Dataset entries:
+===+
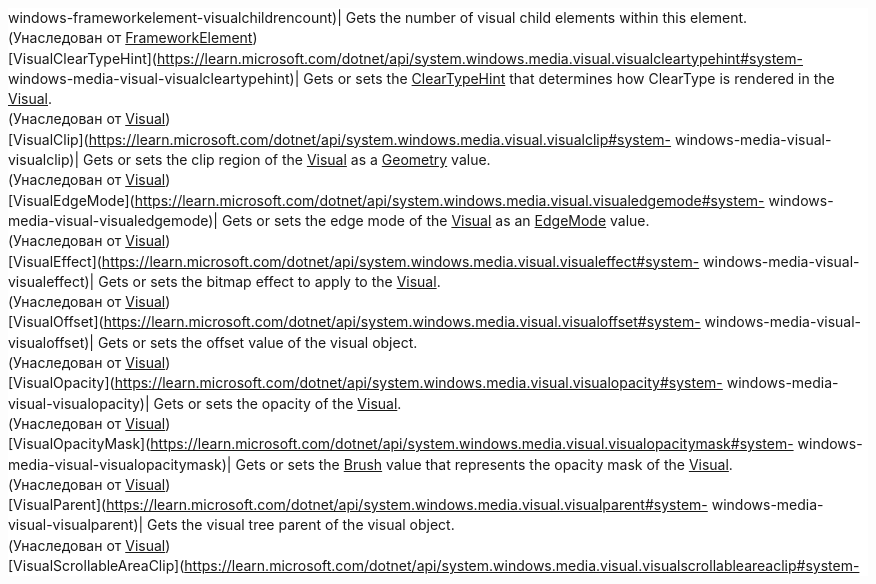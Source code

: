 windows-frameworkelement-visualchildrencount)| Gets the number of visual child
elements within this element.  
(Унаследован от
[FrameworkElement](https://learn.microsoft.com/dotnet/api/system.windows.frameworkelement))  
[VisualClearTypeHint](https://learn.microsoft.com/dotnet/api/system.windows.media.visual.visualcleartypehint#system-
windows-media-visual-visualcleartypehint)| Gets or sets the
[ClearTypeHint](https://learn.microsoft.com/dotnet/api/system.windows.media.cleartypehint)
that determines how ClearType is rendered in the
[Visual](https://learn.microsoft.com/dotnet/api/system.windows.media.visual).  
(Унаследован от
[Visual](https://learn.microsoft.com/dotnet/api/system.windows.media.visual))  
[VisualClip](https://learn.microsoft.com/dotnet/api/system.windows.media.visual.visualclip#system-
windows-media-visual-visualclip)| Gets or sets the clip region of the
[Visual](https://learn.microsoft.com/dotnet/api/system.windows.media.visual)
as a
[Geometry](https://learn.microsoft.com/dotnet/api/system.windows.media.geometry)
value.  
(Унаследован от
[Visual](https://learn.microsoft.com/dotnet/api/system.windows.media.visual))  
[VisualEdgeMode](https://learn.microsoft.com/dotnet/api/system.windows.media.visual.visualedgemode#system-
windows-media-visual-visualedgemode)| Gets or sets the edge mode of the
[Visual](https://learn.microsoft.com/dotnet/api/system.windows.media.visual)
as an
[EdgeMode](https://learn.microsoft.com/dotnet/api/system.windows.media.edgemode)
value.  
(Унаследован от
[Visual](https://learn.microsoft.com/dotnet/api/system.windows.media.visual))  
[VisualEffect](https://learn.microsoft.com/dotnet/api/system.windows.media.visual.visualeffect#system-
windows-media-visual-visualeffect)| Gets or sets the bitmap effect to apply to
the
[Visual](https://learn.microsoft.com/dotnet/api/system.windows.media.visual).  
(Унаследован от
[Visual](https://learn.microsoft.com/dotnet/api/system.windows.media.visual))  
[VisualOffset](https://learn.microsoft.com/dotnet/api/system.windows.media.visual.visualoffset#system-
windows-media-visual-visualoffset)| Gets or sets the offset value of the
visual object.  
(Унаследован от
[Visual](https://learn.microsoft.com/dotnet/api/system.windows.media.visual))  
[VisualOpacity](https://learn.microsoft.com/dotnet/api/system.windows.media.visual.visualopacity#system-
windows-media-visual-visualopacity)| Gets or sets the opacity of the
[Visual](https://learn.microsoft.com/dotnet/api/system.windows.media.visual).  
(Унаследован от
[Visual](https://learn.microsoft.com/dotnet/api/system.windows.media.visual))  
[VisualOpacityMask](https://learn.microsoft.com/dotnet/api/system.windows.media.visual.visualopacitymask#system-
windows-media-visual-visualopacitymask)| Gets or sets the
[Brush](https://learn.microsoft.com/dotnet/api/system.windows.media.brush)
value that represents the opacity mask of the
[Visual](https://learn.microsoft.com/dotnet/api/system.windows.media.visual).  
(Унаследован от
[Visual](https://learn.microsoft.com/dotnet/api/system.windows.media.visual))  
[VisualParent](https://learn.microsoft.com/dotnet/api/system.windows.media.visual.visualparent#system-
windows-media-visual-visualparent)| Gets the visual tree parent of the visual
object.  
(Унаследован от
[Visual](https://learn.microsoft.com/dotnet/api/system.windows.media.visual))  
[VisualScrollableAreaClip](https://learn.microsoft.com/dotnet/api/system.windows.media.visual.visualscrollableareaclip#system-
+===+
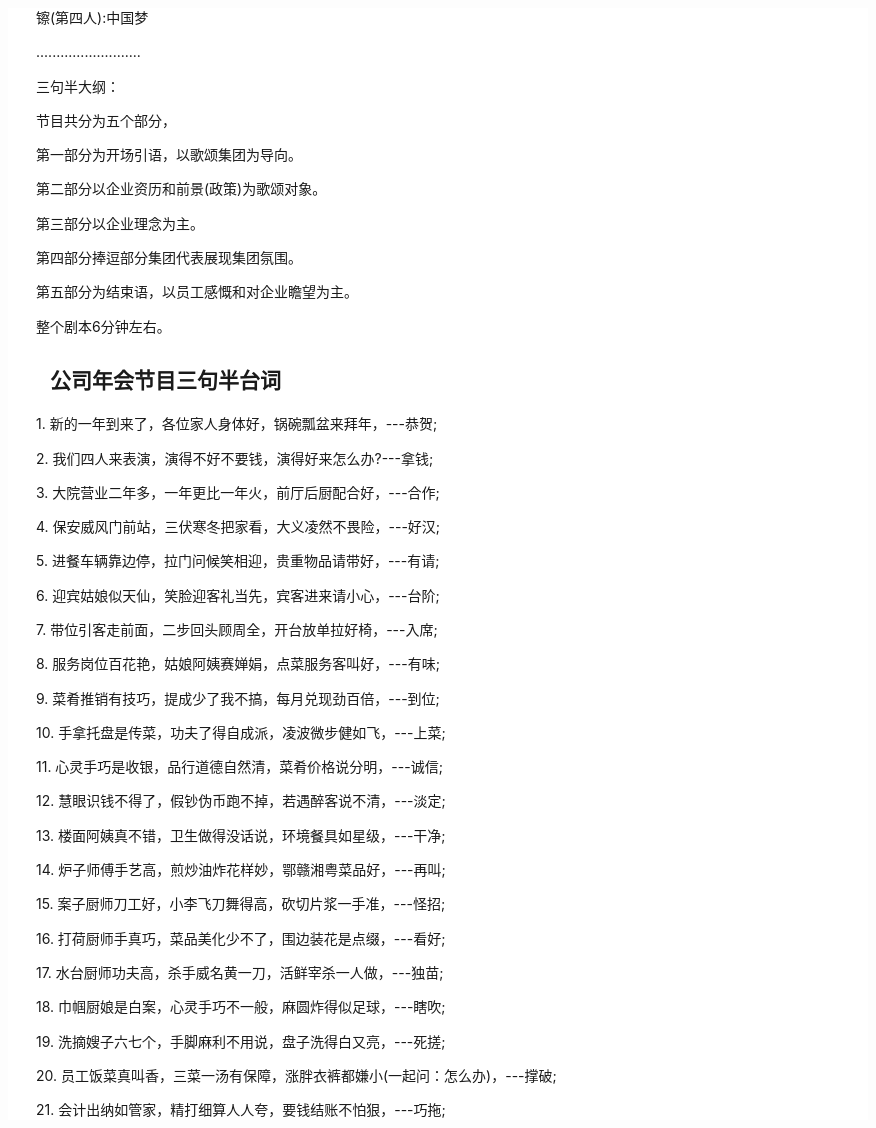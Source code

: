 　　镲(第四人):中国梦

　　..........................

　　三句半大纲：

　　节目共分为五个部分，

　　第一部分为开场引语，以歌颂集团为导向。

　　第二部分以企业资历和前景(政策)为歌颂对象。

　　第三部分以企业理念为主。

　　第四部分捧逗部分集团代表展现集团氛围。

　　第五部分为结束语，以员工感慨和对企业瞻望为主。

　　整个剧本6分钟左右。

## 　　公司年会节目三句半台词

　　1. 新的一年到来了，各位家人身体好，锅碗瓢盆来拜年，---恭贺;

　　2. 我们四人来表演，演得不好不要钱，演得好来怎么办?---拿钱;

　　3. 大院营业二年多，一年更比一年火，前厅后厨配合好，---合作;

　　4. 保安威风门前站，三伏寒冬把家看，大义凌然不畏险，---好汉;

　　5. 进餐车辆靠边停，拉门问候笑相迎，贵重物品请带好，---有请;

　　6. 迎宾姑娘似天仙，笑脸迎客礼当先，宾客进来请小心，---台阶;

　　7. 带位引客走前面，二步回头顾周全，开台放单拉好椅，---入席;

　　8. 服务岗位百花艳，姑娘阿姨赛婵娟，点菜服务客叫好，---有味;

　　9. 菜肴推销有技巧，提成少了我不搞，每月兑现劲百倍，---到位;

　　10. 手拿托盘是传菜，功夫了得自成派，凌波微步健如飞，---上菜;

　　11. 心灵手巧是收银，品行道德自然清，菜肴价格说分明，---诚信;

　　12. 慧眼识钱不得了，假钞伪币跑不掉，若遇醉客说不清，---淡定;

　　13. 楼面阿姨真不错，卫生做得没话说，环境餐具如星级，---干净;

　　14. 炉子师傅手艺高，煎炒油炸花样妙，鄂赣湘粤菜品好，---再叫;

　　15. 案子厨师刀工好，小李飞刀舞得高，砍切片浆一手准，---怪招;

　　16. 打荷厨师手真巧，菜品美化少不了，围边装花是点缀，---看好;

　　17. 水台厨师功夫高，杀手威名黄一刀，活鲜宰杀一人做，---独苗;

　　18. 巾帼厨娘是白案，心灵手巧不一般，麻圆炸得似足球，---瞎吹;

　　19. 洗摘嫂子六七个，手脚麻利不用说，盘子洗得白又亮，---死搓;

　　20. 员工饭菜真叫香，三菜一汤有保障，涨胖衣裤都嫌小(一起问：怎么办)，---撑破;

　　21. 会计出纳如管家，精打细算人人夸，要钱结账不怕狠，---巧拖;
+===+
Set apart and copy each line of the records that holds the word "visualcleartypehint".

[VisualClearTypeHint](https://learn.microsoft.com/dotnet/api/system.windows.media.visual.visualcleartypehint#system-
windows-media-visual-visualcleartypehint)| Gets or sets the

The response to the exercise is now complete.